Saint Barbara, also known as the Great Martyr Barbara, was an early Christian Greek martyr born mid-third century in Heliopolis, Phoenicia.
Barbara was the daughter to a rich pagan named Dioscorus. After the death of Barbara’s mother, Dioscorus dedicated his life to his only daughter.
Barbara was known for being extremely beautiful. As a way of “protecting” her, Dioscorus shielded her from the world by locker her high up within a tower. He allowed only her pagan teachers to see her.
Barbara spent her days gazing upon the hills and admiring all of God’s creations. She often pondered about the “First Cause and Creator of so harmonious and splendid a world.” She soon realized the idols her father and teachers worshiped were not of God’s creation.
Barbara secretly became a Christian and dedicated her life to knowing the true God and making Him known to others. She offered herself completely to the Lord, choosing a life of consecrated virginity.
As Barbara grew older, her father, Dioscorus began presenting men to her for marriage. She refused them all and warned her father that his persistence could forever damage their relationship.
Dioscorus allowed for Barbara to leave her tower, hoping some freedom would change her attitude. Barbara used this opportunity to meet other Christians. They taught her about the Lord Jesus, the Holy Trinity and the Church. A priest from Alexandria, disguised as a merchant, baptized Barbara into Christ and His Church.

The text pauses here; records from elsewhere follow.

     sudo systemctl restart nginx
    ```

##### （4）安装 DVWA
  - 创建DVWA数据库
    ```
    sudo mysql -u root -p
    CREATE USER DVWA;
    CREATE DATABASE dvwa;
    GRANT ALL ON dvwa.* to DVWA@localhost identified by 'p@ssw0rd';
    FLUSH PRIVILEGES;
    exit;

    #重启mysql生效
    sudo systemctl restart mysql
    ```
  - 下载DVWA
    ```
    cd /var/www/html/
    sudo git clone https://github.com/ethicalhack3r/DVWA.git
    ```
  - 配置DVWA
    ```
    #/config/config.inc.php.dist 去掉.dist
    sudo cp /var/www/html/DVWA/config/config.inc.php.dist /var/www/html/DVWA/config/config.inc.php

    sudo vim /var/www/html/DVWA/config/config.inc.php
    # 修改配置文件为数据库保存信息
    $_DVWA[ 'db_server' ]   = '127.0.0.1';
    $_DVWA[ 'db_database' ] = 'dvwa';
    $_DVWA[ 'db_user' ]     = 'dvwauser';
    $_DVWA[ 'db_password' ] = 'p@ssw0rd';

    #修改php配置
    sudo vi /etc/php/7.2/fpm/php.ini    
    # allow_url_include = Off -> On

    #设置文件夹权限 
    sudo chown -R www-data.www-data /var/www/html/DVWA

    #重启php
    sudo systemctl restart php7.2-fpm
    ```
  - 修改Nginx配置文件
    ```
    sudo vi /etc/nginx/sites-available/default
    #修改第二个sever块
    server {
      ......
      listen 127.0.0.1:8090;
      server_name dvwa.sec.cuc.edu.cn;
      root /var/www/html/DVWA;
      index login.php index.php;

While Barbara was out exploring the world, her father had a private bath-house built for her. The original architectural plans were for two windows to be built, but, while her father was away, Barbara advised the workers to make a third window ? creating a Trinity of light.
Barbara’s bathhouse became a place full of healing power and many miracles occurred there. St. Simeon Metaphrastes even compared it to the stream of Jordan.
After Dioscorus returned, Barbara informed him she had become a Christian and would no longer worship his idols. Full of rage, her father grabbed his sword and went to strike her. Before he could do so, Barbara ran off.
Her father chased after her, but was abruptly stopped when a hill blocked his way. The hill opened and hid Barbara within a crevice. Dioscorus searched and searched for his daughter, but could not find her.
Dioscorus came across two shepherds and asked them if they had seen her. The first denied, but the second betrayed Barbara. Some legends indicate that he was turned to stone and his flock was turned into locusts.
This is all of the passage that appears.